• The data:

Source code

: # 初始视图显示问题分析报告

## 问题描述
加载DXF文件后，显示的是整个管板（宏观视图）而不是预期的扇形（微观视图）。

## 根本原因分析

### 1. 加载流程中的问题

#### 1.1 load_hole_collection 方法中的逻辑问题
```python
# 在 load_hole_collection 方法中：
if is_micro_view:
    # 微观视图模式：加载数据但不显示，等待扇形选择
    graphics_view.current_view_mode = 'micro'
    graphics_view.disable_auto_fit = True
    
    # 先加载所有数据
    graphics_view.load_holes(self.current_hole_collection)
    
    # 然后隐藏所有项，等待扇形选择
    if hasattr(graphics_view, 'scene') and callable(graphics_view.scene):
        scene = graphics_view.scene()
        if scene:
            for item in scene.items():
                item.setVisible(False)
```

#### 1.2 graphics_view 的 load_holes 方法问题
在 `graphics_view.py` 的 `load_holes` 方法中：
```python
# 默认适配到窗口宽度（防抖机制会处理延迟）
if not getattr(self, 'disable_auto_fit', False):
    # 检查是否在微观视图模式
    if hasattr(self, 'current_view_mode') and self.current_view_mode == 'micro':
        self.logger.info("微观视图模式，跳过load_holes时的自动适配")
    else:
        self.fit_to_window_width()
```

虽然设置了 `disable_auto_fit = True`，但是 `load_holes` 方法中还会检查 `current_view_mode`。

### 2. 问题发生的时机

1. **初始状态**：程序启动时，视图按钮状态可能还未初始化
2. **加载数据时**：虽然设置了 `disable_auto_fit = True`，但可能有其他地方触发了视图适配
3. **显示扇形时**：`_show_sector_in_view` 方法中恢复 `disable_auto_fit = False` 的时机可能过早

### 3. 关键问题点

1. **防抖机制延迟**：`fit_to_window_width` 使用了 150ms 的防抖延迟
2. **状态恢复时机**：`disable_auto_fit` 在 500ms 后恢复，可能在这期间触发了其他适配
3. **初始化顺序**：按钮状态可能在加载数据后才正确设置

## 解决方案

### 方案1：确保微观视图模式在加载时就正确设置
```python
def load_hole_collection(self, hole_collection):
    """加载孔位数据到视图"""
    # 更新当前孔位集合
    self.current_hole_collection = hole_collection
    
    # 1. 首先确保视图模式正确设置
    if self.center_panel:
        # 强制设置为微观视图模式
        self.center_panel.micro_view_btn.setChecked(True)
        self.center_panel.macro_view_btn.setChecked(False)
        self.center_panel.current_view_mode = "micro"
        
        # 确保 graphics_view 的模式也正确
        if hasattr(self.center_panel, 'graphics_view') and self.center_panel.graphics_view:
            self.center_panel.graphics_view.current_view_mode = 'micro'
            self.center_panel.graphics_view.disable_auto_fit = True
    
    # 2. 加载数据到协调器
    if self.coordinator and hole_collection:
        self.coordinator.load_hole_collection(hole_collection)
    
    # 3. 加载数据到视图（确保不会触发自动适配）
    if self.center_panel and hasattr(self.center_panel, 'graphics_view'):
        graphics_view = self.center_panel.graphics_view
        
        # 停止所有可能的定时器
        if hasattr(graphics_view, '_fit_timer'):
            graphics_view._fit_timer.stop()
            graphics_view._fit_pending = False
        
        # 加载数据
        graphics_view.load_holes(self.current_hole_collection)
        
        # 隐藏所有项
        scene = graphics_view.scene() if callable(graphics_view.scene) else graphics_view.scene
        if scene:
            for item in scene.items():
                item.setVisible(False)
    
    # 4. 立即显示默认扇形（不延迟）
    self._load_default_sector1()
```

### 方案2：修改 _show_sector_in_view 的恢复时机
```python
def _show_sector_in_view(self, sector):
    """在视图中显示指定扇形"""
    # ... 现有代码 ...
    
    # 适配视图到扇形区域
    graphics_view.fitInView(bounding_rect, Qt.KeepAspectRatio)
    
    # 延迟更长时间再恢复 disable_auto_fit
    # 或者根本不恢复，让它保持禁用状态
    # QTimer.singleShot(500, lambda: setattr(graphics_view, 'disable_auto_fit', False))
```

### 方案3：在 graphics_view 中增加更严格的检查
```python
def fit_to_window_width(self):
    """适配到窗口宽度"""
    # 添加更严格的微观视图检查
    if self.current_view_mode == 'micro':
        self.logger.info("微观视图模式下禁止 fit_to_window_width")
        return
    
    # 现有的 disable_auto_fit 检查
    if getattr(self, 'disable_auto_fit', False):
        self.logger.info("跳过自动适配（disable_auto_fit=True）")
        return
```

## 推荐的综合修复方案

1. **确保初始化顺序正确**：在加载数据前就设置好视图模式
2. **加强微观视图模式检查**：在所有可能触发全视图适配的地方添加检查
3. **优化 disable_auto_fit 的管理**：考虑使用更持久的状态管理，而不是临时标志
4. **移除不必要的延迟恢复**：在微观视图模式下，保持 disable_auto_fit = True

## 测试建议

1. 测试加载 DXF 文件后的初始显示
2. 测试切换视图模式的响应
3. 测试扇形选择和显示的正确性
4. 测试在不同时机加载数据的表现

• Exercise objective: Each line of the material that contains the string "info" has to be copied out.

• Solution to this task:
        self.logger.info("微观视图模式，跳过load_holes时的自动适配")
        self.logger.info("微观视图模式下禁止 fit_to_window_width")
        self.logger.info("跳过自动适配（disable_auto_fit=True）")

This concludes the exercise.